Drogas ameaçam jovens
Há uma parte bem feliz no alto das pedreiras. No entanto, o Rock in Rio de BH tem lá o seu lado sombrio. Há oito meses, Maria da Graça, de 57 anos, viu o filho Warlen, de 33, artista plástico, ser assassinado com três tiros na cabeça na porta de casa, num domingo. O coração ferido de mãe não dá conta de esconder a revolta com o mundo das drogas. “Há quatro anos ele estava completamente recuperado do vício. Trabalhava como voluntário num grupo de narcóticos anônimos. Veio passar um fim de semana com a gente.
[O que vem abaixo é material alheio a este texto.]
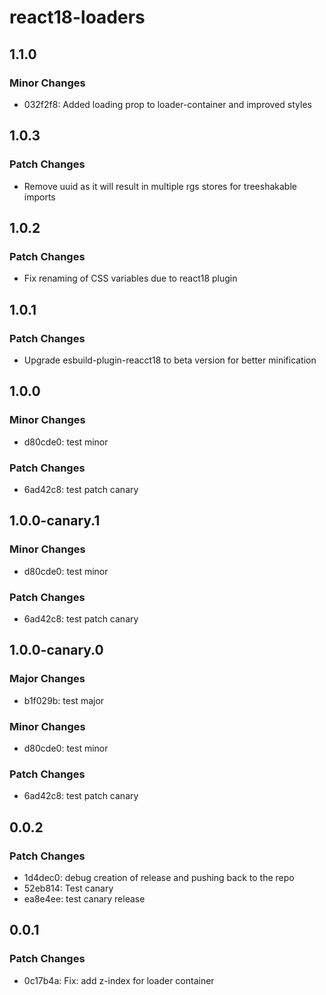 # react18-loaders

## 1.1.0

### Minor Changes

- 032f2f8: Added loading prop to loader-container and improved styles

## 1.0.3

### Patch Changes

- Remove uuid as it will result in multiple rgs stores for treeshakable imports

## 1.0.2

### Patch Changes

- Fix renaming of CSS variables due to react18 plugin

## 1.0.1

### Patch Changes

- Upgrade esbuild-plugin-reacct18 to beta version for better minification

## 1.0.0

### Minor Changes

- d80cde0: test minor

### Patch Changes

- 6ad42c8: test patch canary

## 1.0.0-canary.1

### Minor Changes

- d80cde0: test minor

### Patch Changes

- 6ad42c8: test patch canary

## 1.0.0-canary.0

### Major Changes

- b1f029b: test major

### Minor Changes

- d80cde0: test minor

### Patch Changes

- 6ad42c8: test patch canary

## 0.0.2

### Patch Changes

- 1d4dec0: debug creation of release and pushing back to the repo
- 52eb814: Test canary
- ea8e4ee: test canary release

## 0.0.1

### Patch Changes

- 0c17b4a: Fix: add z-index for loader container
Saiu no domingo, às 22h, e foi morto no nosso portão. Minha vontade foi de ser enterrada com ele, mas entendi que temos um ciclo nessa vida, de passagem. Só não consigo entender, acho que nunca vou conseguir, porque ele foi assassinado quando estava curado. Por que não o mataram quando ele estava perdido?”
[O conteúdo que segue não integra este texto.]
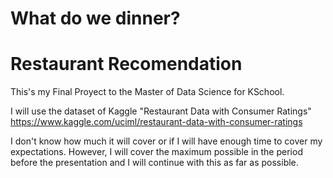 # What do we dinner?
# Restaurant Recomendation

This's my Final Proyect to the Master of Data Science for KSchool.

I will use the dataset of Kaggle "Restaurant Data with Consumer Ratings"
https://www.kaggle.com/uciml/restaurant-data-with-consumer-ratings

I don't know how much it will cover or if I will have enough time to cover my expectations. However, I will cover the maximum possible in the period before the presentation and I will continue with this as far as possible.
Maria não faz festa com o Rock in Rio de BH. Para a mãe de família, o lugar é discriminado e área de grande exposição a graves problemas sociais. “Na parte baixa, nos bairros vizinhos, as pessoas acham que o conjunto é um antro de prostituição e de drogas. O mais triste é que uma minoria acaba fazendo com que a maior parte das pessoas daqui sejam marginalizadas. Não podemos pegar um táxi à noite porque motorista nenhum tem coragem de subir até o aglomerado”, lamenta. A dona de casa diz que o Rock in Rio podia ser bem melhor. Fala com marcas na alma. É no Conjunto Mariano de Abreu que ela educou a família ao lado do marido, Sebastião, homem severo e bom companheiro. Pelo bem da comunidade, Maria reclama mais compromisso do poder público com os que vivem sobre as pedras.


Por que Rock in Rio?

O nome Rock in Rio veio em função da data em que o aglomerado de casas foi construído. O Conjunto Mariano de Abreu foi levantado por meio de mutirão em fevereiro de 1985. Enquanto o Queen, de Freddie Mercury, eternizava Love of my life no Rio de Janeiro, o Rock in Rio fazia rolar as pedras em Belo Horizonte para o assentamento de dezenas de famílias, vindas de áreas de risco localizadas nos bairros Nova Granada, Alto Vera Cruz e Favela do Rio Arrudas. Por fora do que acorre no Parque Olímpico no Rio de Janeiro, o motorista Maurício Malta, de 51, há 40 anos está no Bairro São Geraldo, ao pé das pedreiras, conta a história. “Foi obra do prefeito (Sérgio) Ferrara, no início dos anos 1980, para receber famílias carentes. O Rock in Rio cresceu muito”, conta.


Outros tempos

“Era divertido jogar bola ali”
Son Salvador

A favela chamada Rock in Rio foi construída sobre um morro onde funcionavam três pedreiras. Diziam que era pedra de primeira, arrancada à base de dinamite. Durante muito tempo, o risco de quem morava por perto era o de, na hora das explosões – geralmente à tarde –, ter o telhado atingido por pedras lançadas pelo efeito da dinamite. Mas havia um aviso, cerca de 15 minutos antes de detonar os explosivos. Um funcionário da pedreira gritava: “Foooooogo!” Era a senha para que todo mundo se prevenisse. Morando ali por perto, muitas vezes vi o meu pai, Victor, pegar uma daquelas pedras em nosso quintal para, com a prova do absurdo que era aquele risco, reclamar com os donos da pedreira, que sempre prometiam diminuir a carga de explosivos. Certa vez, alguém disse ter visto uma santa naquele monte de pedra. O grande problema da região era conseguir água. Numa época em que cada casa tinha uma cisterna e uma bomba hidráulica, naquela região a tentativa de perfuração de um poço acabava embarreirada por espessa lage de pedra. Era divertido jogar bola por ali. Entre ramos de alecrim e outros arbustos, havia sempre um gramado, onde à tardinha a bola, de borracha ou de couro, rolava entre pés descalços.